Paste the key you copied from PuTTYgen. It will be a very long string of random letters, numbers and symbols starting similar to this:

ssh-rsa AAAAB3NzaC1yc2EA....

Save and exit nano:

• • CTRL + O
  • Enter
  • CTRL + X

Step 5: Set permissions on the key file

chmod 600 ~/.ssh/authorized_keys

Common Pitfalls

• • Missing part of the public key
  • Extra spaces before the key
  • Saving the key in the wrong file

Part 5: Configure PuTTY to Use the Key

Step 1: Open PuTTY

Search for PuTTY in the Start menu.

Step 2: Enter connection information

In the Host Name field enter:

username@IP_ADDRESS

Example:

student@192.168.1.42

Step 3: Select the private key

In the left panel navigate to:

Connection → SSH → Auth → Credentials

Click Browse

Select the .ppk private key file you saved earlier.

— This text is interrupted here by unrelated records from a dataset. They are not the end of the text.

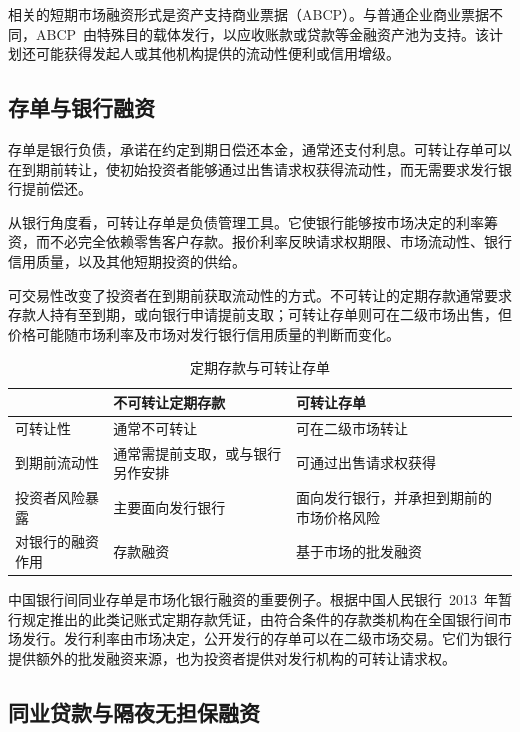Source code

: 相关的短期市场融资形式是资产支持商业票据（ABCP）。与普通企业商业票据不同，ABCP~由特殊目的载体发行，以应收账款或贷款等金融资产池为支持。该计划还可能获得发起人或其他机构提供的流动性便利或信用增级。

\subsection{存单与银行融资}

存单是银行负债，承诺在约定到期日偿还本金，通常还支付利息。可转让存单可以在到期前转让，使初始投资者能够通过出售请求权获得流动性，而无需要求发行银行提前偿还。

从银行角度看，可转让存单是负债管理工具。它使银行能够按市场决定的利率筹资，而不必完全依赖零售客户存款。报价利率反映请求权期限、市场流动性、银行信用质量，以及其他短期投资的供给。

可交易性改变了投资者在到期前获取流动性的方式。不可转让的定期存款通常要求存款人持有至到期，或向银行申请提前支取；可转让存单则可在二级市场出售，但价格可能随市场利率及市场对发行银行信用质量的判断而变化。

\begin{table}[H]
\centering
\caption{定期存款与可转让存单}
\label{tab:ch7-cd-comparison}

\begin{tabularx}{\textwidth}{lXX}
\toprule
 & \textbf{不可转让定期存款} & \textbf{可转让存单} \\
\midrule

可转让性 & 通常不可转让 & 可在二级市场转让 \\

到期前流动性 & 通常需提前支取，或与银行另作安排 & 可通过出售请求权获得 \\

投资者风险暴露 & 主要面向发行银行 & 面向发行银行，并承担到期前的市场价格风险 \\

对银行的融资作用 & 存款融资 & 基于市场的批发融资 \\

\bottomrule
\end{tabularx}
\end{table}

中国银行间同业存单是市场化银行融资的重要例子。根据中国人民银行~2013~年暂行规定推出的此类记账式定期存款凭证，由符合条件的存款类机构在全国银行间市场发行。发行利率由市场决定，公开发行的存单可以在二级市场交易。它们为银行提供额外的批发融资来源，也为投资者提供对发行机构的可转让请求权。

\subsection{同业贷款与隔夜无担保融资}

Step 4: Save the session (recommended)

Return to the Session category.

Enter a name such as:

raspberry_pi

Click Save

This allows you to reconnect quickly later.

Part 6: Test Key-Based Login

Click Open.

If everything is configured correctly:

You should log in without typing your Raspberry Pi password.

Common Pitfalls

• • Wrong private key selected
  • Public key copied incorrectly
  • Incorrect permissions in the .ssh folder

Part 7: Confirm Password Login Still Works

For reliability in a classroom environment, password authentication will remain enabled.

Open Windows Terminal and login the old way:

ssh username@IP_ADDRESS

Enter your password.

If this still works, your system now supports both login methods.

Completion Checklist

• • PuTTY installed on Windows
  • SSH key pair generated with PuTTYgen
  • Public key added to Raspberry Pi authorized_keys
  • PuTTY configured with the private key
  • Key-based login works
  • Password login still works

Fun Fact

Most production Linux servers disable password logins entirely and require SSH keys. This prevents attackers from guessing or sniffing passwords over the network.